§ **What to do**
Transcribe the entries exactly. Start at the top, stop after the line with "2\pi/3$ rad/s, and", and omit every picture.

(Extracted records)
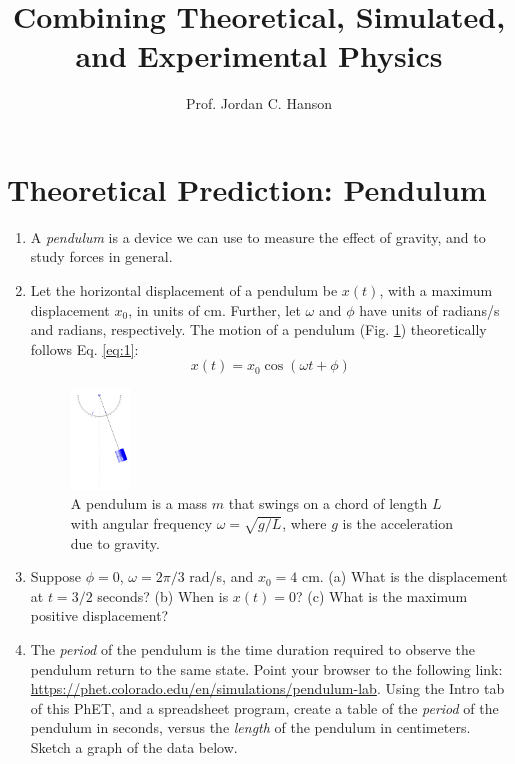 \documentclass{article}
\begin{document}
\twocolumn

\title{Combining Theoretical, Simulated, and Experimental Physics}
\author{Prof. Jordan C. Hanson}

\maketitle

\section{Theoretical Prediction: Pendulum}

\begin{enumerate}
\item A \textit{pendulum} is a device we can use to measure the effect of gravity, and to study forces in general.
\item Let the horizontal displacement of a pendulum be $x(t)$, with a maximum displacement $x_0$, in units of cm.  Further, let $\omega$ and $\phi$ have units of radians/s and radians, respectively. The motion of a pendulum (Fig. \ref{fig:pendulum}) theoretically follows Eq. \ref{eq:1}:
\begin{equation}
x(t) = x_0\cos(\omega t + \phi) \label{eq:1}
\end{equation} 
\begin{figure}[ht]
\centering
\includegraphics[width=0.15\textwidth]{pendulum.png}
\caption{\label{fig:pendulum} A pendulum is a mass $m$ that swings on a chord of length $L$ with angular frequency $\omega = \sqrt{g/L}$, where $g$ is the acceleration due to gravity.}
\end{figure}
\item Suppose $\phi = 0$, $\omega = 2\pi/3$ rad/s, and $x_0 = 4$ cm.  (a) What is the displacement at $t=3/2$ seconds? (b) When is $x(t) = 0$? (c) What is the maximum positive displacement? \\ \vspace{2cm}
\item The \textit{period} of the pendulum is the time duration required to observe the pendulum return to the same state.  Point your browser to the following link: \url{https://phet.colorado.edu/en/simulations/pendulum-lab}.  Using the Intro tab of this PhET, and a spreadsheet program, create a table of the \textit{period} of the pendulum in seconds, versus the \textit{length} of the pendulum in centimeters.  Sketch a graph of the data below. \\ \vspace{2cm}
\end{enumerate}
\end{document}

§ **Output below**
 \documentclass{article}
\begin{document}
\twocolumn

\title{Combining Theoretical, Simulated, and Experimental Physics}
\author{Prof. Jordan C. Hanson}

\maketitle

\section{Theoretical Prediction: Pendulum}

\begin{enumerate}
\item A \textit{pendulum} is a device we can use to measure the effect of gravity, and to study forces in general.
\item Let the horizontal displacement of a pendulum be $x(t)$, with a maximum displacement $x_0$, in units of cm.  Further, let $\omega$ and $\phi$ have units of radians/s and radians, respectively. The motion of a pendulum (Fig. \ref{fig:pendulum}) theoretically follows Eq. \ref{eq:1}:
\begin{equation}
x(t) = x_0\cos(\omega t + \phi) \label{eq:1}
\end{equation} 
\begin{figure}[ht]
\centering
\includegraphics[width=0.15\textwidth]{pendulum.png}
\caption{\label{fig:pendulum} A pendulum is a mass $m$ that swings on a chord of length $L$ with angular frequency $\omega = \sqrt{g/L}$, where $g$ is the acceleration due to gravity.}
\end{figure}
\item Suppose $\phi = 0$, $\omega = 2\pi/3$ rad/s, and $x_0 = 4$ cm.  (a) What is the displacement at $t=3/2$ seconds? (b) When is $x(t) = 0$? (c) What is the maximum positive displacement? \\ \vspace{2cm}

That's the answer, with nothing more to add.